"I thought it would just be a one-year deal and I'd go off and venture off and see what happened," Vick said. "I'm glad I was able to prove [myself] and show these coaches that I had a decent level of skill and could play within our offense, and I felt honored."
Vick said he felt at home in Philadelphia during his first week, but he spoke more about the bond he felt in the city than his place on the football team. In fact, Vick said he would have rather been in a different position instead of working as the Eagles' No. 3 quarterback. He accepted the role because he needed "to grow up" and was thankful for the opportunity with the Eagles. It also provided time to rehabilitate his image, although a faction of people cannot accept Vick because of his past transgressions.
"I appreciate people's conversation, I appreciate the things they have to say, and that's more encouraging for me to try to stay on the right path, and I will continue to do the right things."
Yet Vick's image was altered as much by his excellence on the field as his efforts to remain a model citizen off it. When Vick replaced Kevin Kolb in 2010 and spent two months playing as well as any quarterback in the NFL, his popularity soared.
Since then, the conversation about the quarterback has changed. The team rewarded him with a $100 million contract last August, and he followed it with an injury-plagued season in which the Eagles failed to reach the playoffs. With the ability to cleanly get out of the contract after this season, the Eagles must determine whether the 32-year-old Vick can stay healthy and perform at an elite level.
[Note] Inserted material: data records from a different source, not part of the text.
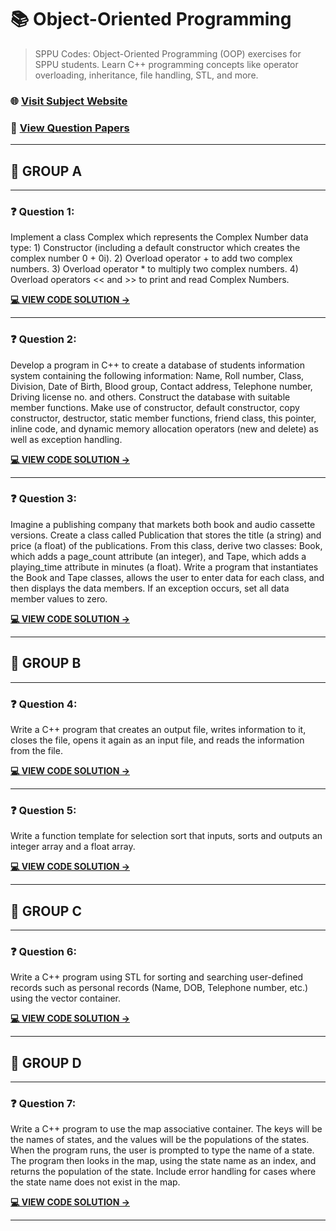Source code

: <!-- SEO Metadata
Title: Object-Oriented Programming
Description: SPPU Codes: Object-Oriented Programming (OOP) exercises for SPPU students. Learn C++ programming concepts like operator overloading, inheritance, file handling, STL, and more.
Keywords: C++, OOP, SPPU Codes, programming exercises, operator overloading, inheritance, STL, file handling
-->

# 📚 Object-Oriented Programming

> SPPU Codes: Object-Oriented Programming (OOP) exercises for SPPU students. Learn C++ programming concepts like operator overloading, inheritance, file handling, STL, and more.

### 🌐 [Visit Subject Website](https://sppucodes.vercel.app/oop)

### 📄 [View Question Papers](https://sppucodes.vercel.app/questionpapers/object-oriented-programming)

---



## 📂 GROUP A

---

### ❓ Question 1:

Implement a class Complex which represents the Complex Number data type: 1) Constructor (including a default constructor which creates the complex number 0 + 0i). 2) Overload operator + to add two complex numbers. 3) Overload operator * to multiply two complex numbers. 4) Overload operators << and >> to print and read Complex Numbers.

**[💻 VIEW CODE SOLUTION →](https://sppucodes.vercel.app/oop/complex-number)**

---



### ❓ Question 2:

Develop a program in C++ to create a database of students information system containing the following information: Name, Roll number, Class, Division, Date of Birth, Blood group, Contact address, Telephone number, Driving license no. and others. Construct the database with suitable member functions. Make use of constructor, default constructor, copy constructor, destructor, static member functions, friend class, this pointer, inline code, and dynamic memory allocation operators (new and delete) as well as exception handling.

**[💻 VIEW CODE SOLUTION →](https://sppucodes.vercel.app/oop/student-db)**

---



### ❓ Question 3:

Imagine a publishing company that markets both book and audio cassette versions. Create a class called Publication that stores the title (a string) and price (a float) of the publications. From this class, derive two classes: Book, which adds a page_count attribute (an integer), and Tape, which adds a playing_time attribute in minutes (a float). Write a program that instantiates the Book and Tape classes, allows the user to enter data for each class, and then displays the data members. If an exception occurs, set all data member values to zero.

**[💻 VIEW CODE SOLUTION →](https://sppucodes.vercel.app/oop/publication-class)**

---



## 📂 GROUP B

---

### ❓ Question 4:

Write a C++ program that creates an output file, writes information to it, closes the file, opens it again as an input file, and reads the information from the file.

**[💻 VIEW CODE SOLUTION →](https://sppucodes.vercel.app/oop/file-handling)**

---



### ❓ Question 5:

Write a function template for selection sort that inputs, sorts and outputs an integer array and a float array.

**[💻 VIEW CODE SOLUTION →](https://sppucodes.vercel.app/oop/selection-sort)**

---



## 📂 GROUP C

---

### ❓ Question 6:

Write a C++ program using STL for sorting and searching user-defined records such as personal records (Name, DOB, Telephone number, etc.) using the vector container.

**[💻 VIEW CODE SOLUTION →](https://sppucodes.vercel.app/oop/stl-sorting)**

---



## 📂 GROUP D

---

### ❓ Question 7:

Write a C++ program to use the map associative container. The keys will be the names of states, and the values will be the populations of the states. When the program runs, the user is prompted to type the name of a state. The program then looks in the map, using the state name as an index, and returns the population of the state. Include error handling for cases where the state name does not exist in the map.

**[💻 VIEW CODE SOLUTION →](https://sppucodes.vercel.app/oop/map-container)**

---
Vick's initial displeasure with being the No. 3 quarterback also represented the depth the Eagles had at the position at the time. Donovan McNabb was entrenched as a Pro Bowl quarterback. Kolb was billed as the starter-in-waiting. Vick's presence seemed only to crowd the quarterback group.
The Eagles' top three quarterbacks now are Vick, who has played in 16 games just once since entering the NFL, and two backups (Mike Kafka and Nick Foles) who have never started an NFL game. Trent Edwards, the No. 4 quarterback, has significant starting experience but was not even on a roster last season.
If Vick were to suffer an injury, the reins likely would be turned over to Kafka or Foles. Kafka understands the system, and Foles offers considerable raw talent, but neither would necessarily inject the Eagles with optimism or instill an opposing defense with fear.
"Nobody has a crystal ball," offensive coordinator Marty Mornhinweg said. "I can't tell you what I'm going to think two weeks from now. But I'm happy with both of their play in training camp to date. We have an awful lot of hard work left."
Vick vouched for Kafka, who has been with the Eagles the last two seasons and currently is limited because of a broken left hand. Vick said Kafka must accept the responsibility and prove that he's a "valuable backup." Vick also called Foles an "exceptional talent" with "a big-time arm." But Vick also understands that to have the season that will satisfy Eagles fans, he must keep the other quarterbacks off the field.
"I plan on being out there 16 games," Vick said. "I've just got to stop banging my hand on helmets and all that miscellaneous stuff."
Vick said Monday included one of his best practices yet, and he joked that the three-year anniversary of the signing was the reason for the crisp afternoon. The fans who lined up for autographs treated Vick like the franchise quarterback he is paid to be. It is not the role envisioned for Vick three years earlier - or even the role that Vick envisioned for himself in Philadelphia - but he awaits an autumn in which he can validate his worth.
"I appreciate playing in the city of Philadelphia and the support of the city and what it represents," he said. "I'm thankful for the second chance, and just want to make it all right."